As we have argued repeatedly on this blog, putting more resources into transportation infrastructure may be important, but it is not sufficient to ensure the system actually improves. There are important difference between band-aid solutions and fundamental restructurings. For example, fighting traffic congestion by adding more lanes attacks the symptom but not the problem. Congestion results from too many people wanting to use too little capacity at the same time. The optimal solution involves not only expanding capacity and alternative travel methods/routes, but pricing the existing capacity properly to ensure that people use it efficiently. This is really a fix it first philosophy – maximize what you currently have before building new stuff.

The ribbon cutting “theater” currently so popular in transportation ignores this strategy – and wastes valuable resources in the process. Similar to how current airport screening may be costing more than it’s worth, many transportation policies and programs give the impression of helping when they are really not long term solutions.

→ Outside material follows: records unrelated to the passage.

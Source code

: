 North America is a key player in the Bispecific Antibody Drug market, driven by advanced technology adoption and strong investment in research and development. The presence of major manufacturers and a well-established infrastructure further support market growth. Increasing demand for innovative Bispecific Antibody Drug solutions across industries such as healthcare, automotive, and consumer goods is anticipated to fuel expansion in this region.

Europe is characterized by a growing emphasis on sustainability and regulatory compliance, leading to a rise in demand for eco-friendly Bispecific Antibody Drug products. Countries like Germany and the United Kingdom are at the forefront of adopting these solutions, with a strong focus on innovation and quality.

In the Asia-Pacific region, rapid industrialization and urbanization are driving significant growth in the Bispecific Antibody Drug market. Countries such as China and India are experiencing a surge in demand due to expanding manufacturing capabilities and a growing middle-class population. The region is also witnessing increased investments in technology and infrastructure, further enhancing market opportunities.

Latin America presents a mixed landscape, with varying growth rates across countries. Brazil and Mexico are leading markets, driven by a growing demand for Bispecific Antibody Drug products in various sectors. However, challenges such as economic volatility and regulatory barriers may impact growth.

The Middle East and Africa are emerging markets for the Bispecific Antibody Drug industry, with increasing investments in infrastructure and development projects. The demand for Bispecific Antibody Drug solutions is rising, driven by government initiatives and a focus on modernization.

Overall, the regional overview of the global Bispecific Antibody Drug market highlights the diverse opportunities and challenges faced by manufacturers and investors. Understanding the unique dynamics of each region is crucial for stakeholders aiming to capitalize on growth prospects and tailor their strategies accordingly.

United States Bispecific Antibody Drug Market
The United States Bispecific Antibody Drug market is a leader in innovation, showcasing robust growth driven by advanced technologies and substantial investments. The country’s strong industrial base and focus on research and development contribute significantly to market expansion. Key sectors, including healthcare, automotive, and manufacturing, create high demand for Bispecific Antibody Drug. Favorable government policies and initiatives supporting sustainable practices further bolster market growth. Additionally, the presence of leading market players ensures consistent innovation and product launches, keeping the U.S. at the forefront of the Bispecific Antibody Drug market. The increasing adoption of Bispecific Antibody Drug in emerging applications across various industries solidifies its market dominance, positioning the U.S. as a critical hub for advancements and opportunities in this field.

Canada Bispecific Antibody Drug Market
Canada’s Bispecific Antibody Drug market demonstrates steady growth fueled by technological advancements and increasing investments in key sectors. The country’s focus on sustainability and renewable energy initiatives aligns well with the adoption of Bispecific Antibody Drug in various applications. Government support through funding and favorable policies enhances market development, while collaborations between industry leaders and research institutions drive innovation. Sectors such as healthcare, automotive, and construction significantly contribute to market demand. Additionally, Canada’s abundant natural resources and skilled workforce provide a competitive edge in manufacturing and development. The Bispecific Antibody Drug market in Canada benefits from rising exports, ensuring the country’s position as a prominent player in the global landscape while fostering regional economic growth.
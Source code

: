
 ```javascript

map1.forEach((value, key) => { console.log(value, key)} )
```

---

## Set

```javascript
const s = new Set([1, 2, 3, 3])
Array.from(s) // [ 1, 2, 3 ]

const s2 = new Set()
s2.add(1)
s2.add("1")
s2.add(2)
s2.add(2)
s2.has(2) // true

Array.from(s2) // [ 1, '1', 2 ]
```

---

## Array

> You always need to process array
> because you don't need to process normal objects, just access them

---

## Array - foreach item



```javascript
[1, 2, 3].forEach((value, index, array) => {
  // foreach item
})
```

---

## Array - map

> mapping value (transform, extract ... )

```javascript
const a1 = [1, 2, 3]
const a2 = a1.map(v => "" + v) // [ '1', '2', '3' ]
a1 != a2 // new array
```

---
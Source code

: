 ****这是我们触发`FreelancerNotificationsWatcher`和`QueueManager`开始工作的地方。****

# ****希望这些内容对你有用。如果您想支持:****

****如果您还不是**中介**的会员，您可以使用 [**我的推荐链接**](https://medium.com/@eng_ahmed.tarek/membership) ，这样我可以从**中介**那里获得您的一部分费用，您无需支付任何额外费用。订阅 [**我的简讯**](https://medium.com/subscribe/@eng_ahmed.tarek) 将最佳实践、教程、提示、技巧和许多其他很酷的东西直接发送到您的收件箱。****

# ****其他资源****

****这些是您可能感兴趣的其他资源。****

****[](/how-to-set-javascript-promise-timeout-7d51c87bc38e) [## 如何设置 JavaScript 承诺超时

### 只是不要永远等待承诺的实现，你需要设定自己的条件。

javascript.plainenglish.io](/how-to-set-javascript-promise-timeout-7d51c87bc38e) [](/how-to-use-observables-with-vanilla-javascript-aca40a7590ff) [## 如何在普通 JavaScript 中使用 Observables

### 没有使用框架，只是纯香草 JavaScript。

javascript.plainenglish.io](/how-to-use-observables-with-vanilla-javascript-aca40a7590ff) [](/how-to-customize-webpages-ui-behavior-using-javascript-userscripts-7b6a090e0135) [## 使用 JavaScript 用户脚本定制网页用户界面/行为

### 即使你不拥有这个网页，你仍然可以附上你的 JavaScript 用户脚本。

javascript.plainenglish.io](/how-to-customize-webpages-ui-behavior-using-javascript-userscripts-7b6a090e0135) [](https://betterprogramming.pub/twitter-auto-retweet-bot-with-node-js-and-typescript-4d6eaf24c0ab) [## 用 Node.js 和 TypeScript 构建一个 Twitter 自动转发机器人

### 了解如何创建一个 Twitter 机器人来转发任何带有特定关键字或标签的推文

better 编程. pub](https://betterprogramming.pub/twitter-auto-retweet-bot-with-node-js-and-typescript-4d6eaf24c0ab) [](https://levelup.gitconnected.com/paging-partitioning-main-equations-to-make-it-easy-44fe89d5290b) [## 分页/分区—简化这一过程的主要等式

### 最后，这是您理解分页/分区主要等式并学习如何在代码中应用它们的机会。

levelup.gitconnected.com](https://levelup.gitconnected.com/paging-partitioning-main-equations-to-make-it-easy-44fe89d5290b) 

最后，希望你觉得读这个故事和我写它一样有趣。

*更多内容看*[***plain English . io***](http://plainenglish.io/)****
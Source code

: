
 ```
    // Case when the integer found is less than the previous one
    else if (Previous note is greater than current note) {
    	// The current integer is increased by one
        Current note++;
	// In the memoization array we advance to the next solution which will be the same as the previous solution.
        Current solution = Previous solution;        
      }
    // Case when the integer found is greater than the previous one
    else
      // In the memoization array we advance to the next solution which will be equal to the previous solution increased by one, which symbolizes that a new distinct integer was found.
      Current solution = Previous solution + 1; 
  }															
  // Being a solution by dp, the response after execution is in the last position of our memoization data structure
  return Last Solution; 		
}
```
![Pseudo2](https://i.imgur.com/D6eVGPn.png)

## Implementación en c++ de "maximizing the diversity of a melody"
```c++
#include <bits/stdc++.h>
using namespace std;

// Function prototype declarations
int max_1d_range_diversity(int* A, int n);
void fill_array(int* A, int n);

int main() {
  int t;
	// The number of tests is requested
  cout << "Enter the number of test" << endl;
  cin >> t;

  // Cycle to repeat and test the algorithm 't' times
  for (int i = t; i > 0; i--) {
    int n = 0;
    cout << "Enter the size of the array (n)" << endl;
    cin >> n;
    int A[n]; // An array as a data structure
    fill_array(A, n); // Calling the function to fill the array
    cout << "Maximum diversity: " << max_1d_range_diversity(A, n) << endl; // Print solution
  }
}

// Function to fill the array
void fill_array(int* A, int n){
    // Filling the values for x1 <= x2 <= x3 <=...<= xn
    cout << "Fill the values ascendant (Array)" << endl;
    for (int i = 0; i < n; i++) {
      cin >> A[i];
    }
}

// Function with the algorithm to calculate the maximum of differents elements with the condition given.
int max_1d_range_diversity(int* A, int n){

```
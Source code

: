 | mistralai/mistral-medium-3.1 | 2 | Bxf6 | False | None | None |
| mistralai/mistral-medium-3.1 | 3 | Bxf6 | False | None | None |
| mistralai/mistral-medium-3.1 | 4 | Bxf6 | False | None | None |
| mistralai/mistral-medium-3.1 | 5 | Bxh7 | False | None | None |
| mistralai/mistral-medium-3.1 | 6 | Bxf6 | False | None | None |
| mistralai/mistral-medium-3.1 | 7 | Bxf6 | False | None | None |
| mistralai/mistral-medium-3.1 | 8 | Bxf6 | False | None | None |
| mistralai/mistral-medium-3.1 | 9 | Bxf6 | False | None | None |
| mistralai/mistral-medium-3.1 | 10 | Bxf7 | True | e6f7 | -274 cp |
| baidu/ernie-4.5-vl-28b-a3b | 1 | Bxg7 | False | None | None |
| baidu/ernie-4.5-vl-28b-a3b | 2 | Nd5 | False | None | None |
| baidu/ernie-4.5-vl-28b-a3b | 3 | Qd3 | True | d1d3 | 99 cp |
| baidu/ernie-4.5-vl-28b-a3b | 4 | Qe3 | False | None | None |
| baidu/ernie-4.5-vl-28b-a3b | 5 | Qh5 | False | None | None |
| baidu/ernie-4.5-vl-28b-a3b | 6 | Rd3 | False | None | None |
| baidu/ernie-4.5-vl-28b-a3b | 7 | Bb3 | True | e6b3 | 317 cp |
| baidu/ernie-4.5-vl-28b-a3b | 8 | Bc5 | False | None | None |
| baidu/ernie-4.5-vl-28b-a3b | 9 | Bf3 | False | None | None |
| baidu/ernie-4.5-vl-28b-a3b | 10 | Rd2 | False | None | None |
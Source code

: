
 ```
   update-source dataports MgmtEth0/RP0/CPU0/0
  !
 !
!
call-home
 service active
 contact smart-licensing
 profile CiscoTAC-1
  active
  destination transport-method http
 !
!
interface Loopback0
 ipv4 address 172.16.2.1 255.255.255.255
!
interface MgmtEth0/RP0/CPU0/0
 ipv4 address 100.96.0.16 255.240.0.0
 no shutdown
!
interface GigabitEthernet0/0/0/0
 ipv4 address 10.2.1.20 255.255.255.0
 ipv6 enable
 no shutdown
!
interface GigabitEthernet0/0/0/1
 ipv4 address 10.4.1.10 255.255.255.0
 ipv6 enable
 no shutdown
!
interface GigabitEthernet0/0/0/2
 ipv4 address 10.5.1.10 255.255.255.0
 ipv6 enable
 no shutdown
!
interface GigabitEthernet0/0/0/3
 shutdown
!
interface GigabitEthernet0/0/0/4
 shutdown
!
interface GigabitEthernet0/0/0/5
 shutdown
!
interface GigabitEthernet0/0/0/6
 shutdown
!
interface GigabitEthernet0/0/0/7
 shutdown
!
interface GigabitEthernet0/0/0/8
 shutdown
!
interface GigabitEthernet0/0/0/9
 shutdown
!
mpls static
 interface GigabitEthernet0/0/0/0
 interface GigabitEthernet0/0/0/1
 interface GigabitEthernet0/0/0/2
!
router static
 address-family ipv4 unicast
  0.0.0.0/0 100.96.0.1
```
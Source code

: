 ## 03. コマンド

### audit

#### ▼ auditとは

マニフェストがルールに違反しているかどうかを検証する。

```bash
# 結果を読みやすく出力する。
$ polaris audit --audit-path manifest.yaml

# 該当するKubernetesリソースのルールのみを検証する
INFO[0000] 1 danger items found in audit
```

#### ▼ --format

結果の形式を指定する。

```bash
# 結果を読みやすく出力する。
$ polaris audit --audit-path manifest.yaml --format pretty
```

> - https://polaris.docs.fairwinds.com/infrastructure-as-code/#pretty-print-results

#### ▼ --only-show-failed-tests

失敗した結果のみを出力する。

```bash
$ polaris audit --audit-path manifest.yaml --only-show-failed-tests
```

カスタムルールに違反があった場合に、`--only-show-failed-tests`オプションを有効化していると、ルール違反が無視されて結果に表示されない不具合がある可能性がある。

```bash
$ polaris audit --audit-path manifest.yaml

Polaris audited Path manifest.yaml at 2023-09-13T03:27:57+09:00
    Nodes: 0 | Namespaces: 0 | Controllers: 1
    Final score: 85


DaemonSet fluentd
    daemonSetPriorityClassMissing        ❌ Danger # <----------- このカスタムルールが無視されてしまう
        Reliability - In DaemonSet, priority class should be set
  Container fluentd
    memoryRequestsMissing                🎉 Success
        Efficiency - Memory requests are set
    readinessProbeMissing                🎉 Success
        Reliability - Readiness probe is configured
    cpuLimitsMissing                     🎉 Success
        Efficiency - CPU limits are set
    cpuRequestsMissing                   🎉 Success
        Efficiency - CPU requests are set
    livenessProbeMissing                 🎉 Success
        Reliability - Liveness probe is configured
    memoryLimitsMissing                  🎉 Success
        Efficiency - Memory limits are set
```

To fix transportation you must be able to assess the effectiveness of solutions. If we as a country keep spending more and more money on transportation but traffic congestion gets worse, emissions keep increasing, and the cost of business logistics rise, then clearly our policies are failing. The costs, priorities, and incentives built into current transportation policies are outdated. If the current way of doing things is allowed to persist for much longer, if theater trumps practicality, then transportation problems will only worsen. The time for transportation theater is over – there is not enough money to keep putting on a grandiose show. 

-Daniel Lewis

Friday, October 10, 2008

Airport Pricing at New York's Airports

Yesterday brought news that the US Department of Transportation is moving forward with a plan to auction off up to 10% of the takeoff and landing spots at New York’s three busiest airports: JFK, LaGuardia, and Newark. Essentially, the DOT intends to cap the number of flights at the airports to increase on-time operations (too many flights can lead to major backups when problems arise) and auction some of the slots (all of which are currently free) to ensure that they are used by the airlines that value them most. In response, there has been an immediate outcry from airlines, the Port Authority, and some politicians all claiming that the DOT is overstepping its authority and that the plan will raise fares at the airports. Other options like more runways and better air-traffic control technology exist to improve on-time operations, but proper pricing seems like an important and valuable part of any proposal. In fact, pricing may work better in the long term than these other options: you cannot increase capacity forever, and technology improvements will eventually yield ever-smaller gains.

To elaborate, it should be noted that while the New York airports are important because of the large market they serve, they are also deeply interconnected to a broader national air and ground transportation system. Improving the performance of these three airports is crucial because their backups cause roughly two-thirds of flight delays around the country. The DOT believes the auction plan will cut flight delays at LaGuardia by 40%, which will create positive impacts felt around the nation. (For a neat map of global plane traffic check this out.)

There are obvious complexities to properly pricing airports, especially involving equity issues like ensuring flights to small markets (a 747 flight to Los Angeles with hundreds of passengers on-board can pay more for a flight slot than a small plane headed for upstate New York), and a large cause of air-congestion is weather related, not due to capacity constraints. But at airports facing capacity-based congestion problems, the pricing of slots or of certain routes will likely yield benefits – especially if pursued in conjunction with an integrated ground transportation policy. For example, one way New York could ease congestion is by reducing the numerous flights to Boston and Washington, DC, via a better and faster train system to connect the cities.

There are major political problems to implementing pricing at airports, and it is unclear if the DOT plan will be implemented in the end. But the fact is that flight congestion and delay is a major problem that imposes high costs on passengers. Solutions are needed. Technology improvements, capacity additions, effective pricing, and a more integrated air and land transportation system are all important parts of a comprehensive answer. Yet each of those pieces also has some merit standing alone. Given that a comprehensive solution seems unlikely any time soon, the question becomes whether a partial solution is better than nothing at all.